In article <1990Oct10.170424.21489@rice.edu> preston@titan.rice.edu (Preston Briggs) writes:
>In article <3432@bnr-rsc.UUCP> bcarh185!schow@bnr-rsc.UUCP (Stanley T.H. Chow) writes:
>>I assume you mean given two machines, otherwise identical, differing
>>only in that M1 does hardware speculative execution and M2 does not,
>>you can write a compiler that will make M2 run faster than M1.
>
>That's what I believe.
>
>>This sounds wrong. I do not doubt that you can speedup M2 by speculative
>>execution (with hoisting, etc). But surely the same technology can be
>>applied to M1 with the same result. A priori, I would expect the benifit
>>to be the same for both machines.
>
>Well, I wan't going to let M1 use my fabulous scheduling ideas.
>It had to be satidfied with hardware.  Further, M2 ought to have a
>higher clock speed since its hardware is simpler.

Ah, but that is not very fair, is it?

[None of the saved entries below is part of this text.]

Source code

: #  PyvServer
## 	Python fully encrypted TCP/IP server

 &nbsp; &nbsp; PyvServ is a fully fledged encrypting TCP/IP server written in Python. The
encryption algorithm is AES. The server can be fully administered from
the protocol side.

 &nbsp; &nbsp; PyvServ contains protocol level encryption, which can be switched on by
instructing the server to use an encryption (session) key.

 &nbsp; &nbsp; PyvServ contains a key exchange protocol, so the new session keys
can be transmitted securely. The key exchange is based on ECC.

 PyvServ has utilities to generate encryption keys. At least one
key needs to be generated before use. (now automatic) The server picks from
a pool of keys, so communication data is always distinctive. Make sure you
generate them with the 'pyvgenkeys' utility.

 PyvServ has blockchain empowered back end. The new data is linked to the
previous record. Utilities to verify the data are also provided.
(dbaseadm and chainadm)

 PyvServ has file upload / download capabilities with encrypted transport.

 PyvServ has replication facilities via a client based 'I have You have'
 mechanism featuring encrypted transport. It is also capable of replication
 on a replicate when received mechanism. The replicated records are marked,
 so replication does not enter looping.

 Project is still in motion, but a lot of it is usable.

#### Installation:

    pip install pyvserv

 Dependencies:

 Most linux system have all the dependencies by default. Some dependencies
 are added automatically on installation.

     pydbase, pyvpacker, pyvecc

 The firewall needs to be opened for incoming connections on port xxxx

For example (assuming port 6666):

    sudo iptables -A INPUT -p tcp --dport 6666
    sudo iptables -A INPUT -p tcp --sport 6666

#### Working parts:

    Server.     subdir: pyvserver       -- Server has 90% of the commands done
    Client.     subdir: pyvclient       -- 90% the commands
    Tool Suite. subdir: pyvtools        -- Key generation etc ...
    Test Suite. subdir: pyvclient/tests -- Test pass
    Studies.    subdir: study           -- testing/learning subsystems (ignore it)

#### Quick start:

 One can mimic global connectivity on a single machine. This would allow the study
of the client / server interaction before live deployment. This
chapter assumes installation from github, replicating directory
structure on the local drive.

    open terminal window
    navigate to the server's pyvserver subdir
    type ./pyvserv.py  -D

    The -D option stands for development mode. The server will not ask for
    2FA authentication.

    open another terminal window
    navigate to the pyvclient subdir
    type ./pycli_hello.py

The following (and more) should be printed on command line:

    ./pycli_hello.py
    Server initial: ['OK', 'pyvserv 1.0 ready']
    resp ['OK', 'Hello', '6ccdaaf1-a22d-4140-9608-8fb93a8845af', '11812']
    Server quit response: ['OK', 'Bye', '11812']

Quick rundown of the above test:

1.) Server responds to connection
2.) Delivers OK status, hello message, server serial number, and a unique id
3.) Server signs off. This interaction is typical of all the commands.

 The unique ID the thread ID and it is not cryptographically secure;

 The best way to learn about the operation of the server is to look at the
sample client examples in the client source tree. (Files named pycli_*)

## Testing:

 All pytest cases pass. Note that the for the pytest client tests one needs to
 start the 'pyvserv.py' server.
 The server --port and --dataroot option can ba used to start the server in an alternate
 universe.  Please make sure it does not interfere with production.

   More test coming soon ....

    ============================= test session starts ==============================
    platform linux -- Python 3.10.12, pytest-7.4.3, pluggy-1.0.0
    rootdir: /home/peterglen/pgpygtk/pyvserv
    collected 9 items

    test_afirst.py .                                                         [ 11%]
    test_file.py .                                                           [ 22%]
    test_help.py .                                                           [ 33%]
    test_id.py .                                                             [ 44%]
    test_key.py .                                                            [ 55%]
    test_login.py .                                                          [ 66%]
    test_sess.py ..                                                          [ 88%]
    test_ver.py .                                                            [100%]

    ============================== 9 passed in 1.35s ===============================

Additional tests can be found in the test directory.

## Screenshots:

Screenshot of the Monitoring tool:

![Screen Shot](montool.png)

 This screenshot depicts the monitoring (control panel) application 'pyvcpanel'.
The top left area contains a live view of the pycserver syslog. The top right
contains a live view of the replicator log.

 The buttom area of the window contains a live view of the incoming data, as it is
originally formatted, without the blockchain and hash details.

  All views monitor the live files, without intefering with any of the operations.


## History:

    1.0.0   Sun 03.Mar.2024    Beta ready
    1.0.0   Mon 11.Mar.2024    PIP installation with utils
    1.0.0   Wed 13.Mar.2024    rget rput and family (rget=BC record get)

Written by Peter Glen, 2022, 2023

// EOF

If code scheduling works for both
M1 & M2, why restrict it to M2 only?

It sounds like we are starting to get into the philosophical aspects of
the problem - like the RISC/CISC wars of old (may be even now? :-).

There are certainly many possible trade-off and design points. Some will
rely exclusivly on H/W, others on S/W, and yet others on both. It is not
clear how the H/W and S/W efforts interact. Do they go after the same
"parallellism" or do they exploit different types of "parallellism"? Which
kinds of S/W speculative execution work well with which kinds of H/W?
Do some H/W designs make the S/W impossible?

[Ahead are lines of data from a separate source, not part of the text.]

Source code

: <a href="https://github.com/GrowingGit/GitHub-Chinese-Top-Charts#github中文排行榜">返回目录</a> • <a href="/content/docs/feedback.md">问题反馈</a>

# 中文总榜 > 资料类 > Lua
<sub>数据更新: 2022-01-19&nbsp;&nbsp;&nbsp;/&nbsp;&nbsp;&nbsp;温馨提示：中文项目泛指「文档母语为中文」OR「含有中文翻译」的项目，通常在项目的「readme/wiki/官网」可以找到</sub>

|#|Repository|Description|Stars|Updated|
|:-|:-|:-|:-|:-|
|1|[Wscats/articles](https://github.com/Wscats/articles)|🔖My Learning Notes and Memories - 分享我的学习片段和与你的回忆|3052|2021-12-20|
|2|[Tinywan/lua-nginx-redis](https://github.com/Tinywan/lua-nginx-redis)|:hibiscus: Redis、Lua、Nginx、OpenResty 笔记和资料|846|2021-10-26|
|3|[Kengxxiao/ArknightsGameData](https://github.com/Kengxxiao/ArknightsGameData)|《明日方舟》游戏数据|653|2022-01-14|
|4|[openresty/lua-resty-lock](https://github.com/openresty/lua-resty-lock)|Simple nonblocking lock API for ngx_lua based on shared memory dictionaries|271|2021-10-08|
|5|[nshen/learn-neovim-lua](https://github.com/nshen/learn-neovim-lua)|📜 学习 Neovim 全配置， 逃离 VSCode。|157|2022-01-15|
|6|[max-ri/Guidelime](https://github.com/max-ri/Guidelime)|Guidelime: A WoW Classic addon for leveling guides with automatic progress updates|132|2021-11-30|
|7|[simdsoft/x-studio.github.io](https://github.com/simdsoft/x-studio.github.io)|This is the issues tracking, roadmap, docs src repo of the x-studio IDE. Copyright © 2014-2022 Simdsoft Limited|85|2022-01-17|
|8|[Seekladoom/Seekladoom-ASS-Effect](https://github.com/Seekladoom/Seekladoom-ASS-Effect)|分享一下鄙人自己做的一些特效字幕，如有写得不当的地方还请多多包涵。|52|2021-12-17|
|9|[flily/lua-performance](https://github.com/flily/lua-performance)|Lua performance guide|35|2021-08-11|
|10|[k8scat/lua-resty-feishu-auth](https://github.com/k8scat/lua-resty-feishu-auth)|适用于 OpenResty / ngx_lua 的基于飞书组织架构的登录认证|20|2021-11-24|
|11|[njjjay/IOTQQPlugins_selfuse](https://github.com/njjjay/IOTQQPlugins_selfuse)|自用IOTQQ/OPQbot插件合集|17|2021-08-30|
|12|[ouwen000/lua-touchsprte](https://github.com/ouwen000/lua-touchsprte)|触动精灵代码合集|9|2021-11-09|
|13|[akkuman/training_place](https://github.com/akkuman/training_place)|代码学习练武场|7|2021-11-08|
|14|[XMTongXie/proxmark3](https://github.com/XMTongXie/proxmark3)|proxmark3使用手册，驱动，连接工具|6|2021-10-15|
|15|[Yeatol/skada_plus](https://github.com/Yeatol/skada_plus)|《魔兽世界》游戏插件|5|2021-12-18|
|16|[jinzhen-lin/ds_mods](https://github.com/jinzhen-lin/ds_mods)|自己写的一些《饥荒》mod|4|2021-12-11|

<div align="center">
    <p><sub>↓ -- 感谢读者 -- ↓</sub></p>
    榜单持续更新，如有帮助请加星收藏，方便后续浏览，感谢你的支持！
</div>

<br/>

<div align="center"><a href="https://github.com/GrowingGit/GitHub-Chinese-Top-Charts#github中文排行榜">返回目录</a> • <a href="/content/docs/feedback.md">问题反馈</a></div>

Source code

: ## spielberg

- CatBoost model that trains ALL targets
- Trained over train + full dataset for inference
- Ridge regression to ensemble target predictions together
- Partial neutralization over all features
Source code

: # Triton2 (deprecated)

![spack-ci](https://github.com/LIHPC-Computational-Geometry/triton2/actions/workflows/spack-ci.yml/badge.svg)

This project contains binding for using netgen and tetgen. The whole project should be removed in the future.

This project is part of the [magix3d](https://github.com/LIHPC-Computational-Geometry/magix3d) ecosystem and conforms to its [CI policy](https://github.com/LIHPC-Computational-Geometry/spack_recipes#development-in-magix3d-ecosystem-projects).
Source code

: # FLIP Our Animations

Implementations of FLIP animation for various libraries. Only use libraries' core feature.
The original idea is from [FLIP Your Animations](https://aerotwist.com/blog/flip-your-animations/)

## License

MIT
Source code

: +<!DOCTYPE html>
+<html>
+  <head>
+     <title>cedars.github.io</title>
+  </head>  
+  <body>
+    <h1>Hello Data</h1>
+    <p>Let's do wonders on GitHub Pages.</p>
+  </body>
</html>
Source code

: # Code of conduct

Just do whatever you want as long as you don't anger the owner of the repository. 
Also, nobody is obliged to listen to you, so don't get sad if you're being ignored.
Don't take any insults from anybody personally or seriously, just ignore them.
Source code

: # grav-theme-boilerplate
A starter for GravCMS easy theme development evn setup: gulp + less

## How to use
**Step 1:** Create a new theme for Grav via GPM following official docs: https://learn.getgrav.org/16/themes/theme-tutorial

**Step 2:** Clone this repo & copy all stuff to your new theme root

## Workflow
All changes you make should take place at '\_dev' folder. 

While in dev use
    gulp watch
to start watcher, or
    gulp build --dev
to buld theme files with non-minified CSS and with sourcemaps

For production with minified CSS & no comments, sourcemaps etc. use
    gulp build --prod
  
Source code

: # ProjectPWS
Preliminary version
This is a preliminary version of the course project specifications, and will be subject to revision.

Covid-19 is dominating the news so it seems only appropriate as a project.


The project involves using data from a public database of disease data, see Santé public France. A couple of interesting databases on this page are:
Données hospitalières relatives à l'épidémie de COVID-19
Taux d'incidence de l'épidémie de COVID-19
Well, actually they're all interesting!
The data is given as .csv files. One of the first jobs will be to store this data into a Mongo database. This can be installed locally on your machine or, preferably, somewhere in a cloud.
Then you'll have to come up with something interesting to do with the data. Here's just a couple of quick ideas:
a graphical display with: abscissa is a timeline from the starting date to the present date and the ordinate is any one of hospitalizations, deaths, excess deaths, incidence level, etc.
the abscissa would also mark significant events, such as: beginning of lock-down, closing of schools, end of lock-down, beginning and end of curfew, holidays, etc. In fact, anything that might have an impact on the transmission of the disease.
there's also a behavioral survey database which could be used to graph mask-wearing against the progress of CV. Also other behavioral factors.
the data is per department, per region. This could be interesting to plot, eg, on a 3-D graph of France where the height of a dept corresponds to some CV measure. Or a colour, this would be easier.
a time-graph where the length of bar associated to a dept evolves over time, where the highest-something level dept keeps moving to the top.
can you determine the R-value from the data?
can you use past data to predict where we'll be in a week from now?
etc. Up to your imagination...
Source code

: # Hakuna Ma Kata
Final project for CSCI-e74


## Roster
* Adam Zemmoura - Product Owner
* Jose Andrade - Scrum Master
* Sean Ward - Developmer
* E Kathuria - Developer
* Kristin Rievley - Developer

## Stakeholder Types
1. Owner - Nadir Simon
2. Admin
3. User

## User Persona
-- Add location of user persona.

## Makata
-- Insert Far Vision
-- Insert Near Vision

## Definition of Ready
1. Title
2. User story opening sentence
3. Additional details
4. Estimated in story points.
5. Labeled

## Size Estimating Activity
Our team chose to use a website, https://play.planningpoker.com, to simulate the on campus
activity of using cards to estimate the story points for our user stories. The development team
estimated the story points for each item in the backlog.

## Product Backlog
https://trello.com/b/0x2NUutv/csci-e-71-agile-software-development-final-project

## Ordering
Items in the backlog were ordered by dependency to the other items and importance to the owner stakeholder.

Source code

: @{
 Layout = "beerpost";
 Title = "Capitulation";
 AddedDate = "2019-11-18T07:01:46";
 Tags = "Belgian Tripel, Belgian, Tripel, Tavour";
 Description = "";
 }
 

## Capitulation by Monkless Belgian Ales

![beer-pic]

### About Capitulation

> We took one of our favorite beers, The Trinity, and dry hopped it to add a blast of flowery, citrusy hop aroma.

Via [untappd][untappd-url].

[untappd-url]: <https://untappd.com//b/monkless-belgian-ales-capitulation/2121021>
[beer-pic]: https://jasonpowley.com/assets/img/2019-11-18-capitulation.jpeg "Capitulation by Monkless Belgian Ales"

>I'm advocating a wide instruction word so that I can, in a single
>instruction, specify enough work to keep all the resources busy.
>Ways of accomplishing this include trace scheduling,
>global compaction, and software pipelining.
>
>Speculative execution hardware notices that it has resources
>that aren't fully utilized and tries to find work for them to do.

The difference is that the compiler has the "global" view and can do
"higher" level shuffling and optimization. On the other hand, H/W has
the advantage that it actually "knows" the total instantaneous values
of all the registers. As someone (Andy?) suggests, clever H/W could
resolve aliasing at run time.

>
>I suppose the advantage of speculative hardware is that you can use
>a skinny instruction word to get some of the same effect, 
>non-deterministically.
>
>So fancy hardware can get some parallelism without fancy software,
>and fancy software can get some parallelism without fancy hardware.
>Given one, I don't think you need the other.  So is it cheaper
>to build the compiler or the chip?  Don't forget to make them
>correct.

It is not clear to me that the compiler would be able to extract all
the possible parallelism (even perfect aliasing analysis is not as good
as "instantaneous" alias detection). Surely the H/W can contribute some
more parallelism by "knowing" all the current values!

Often, the actual time required is non-deterministic, e.g., time to fetch
a word, time for a divide. This looks like another area where the H/W may
augment the compiler.


Stanley Chow        BitNet:  schow@BNR.CA
BNR		    UUCP:    ..!uunet!bnrgate!bcarh185!schow
(613) 763-2831               ..!psuvax1!BNR.CA.bitnet!schow
Me? Represent other people? Don't make them laugh so hard.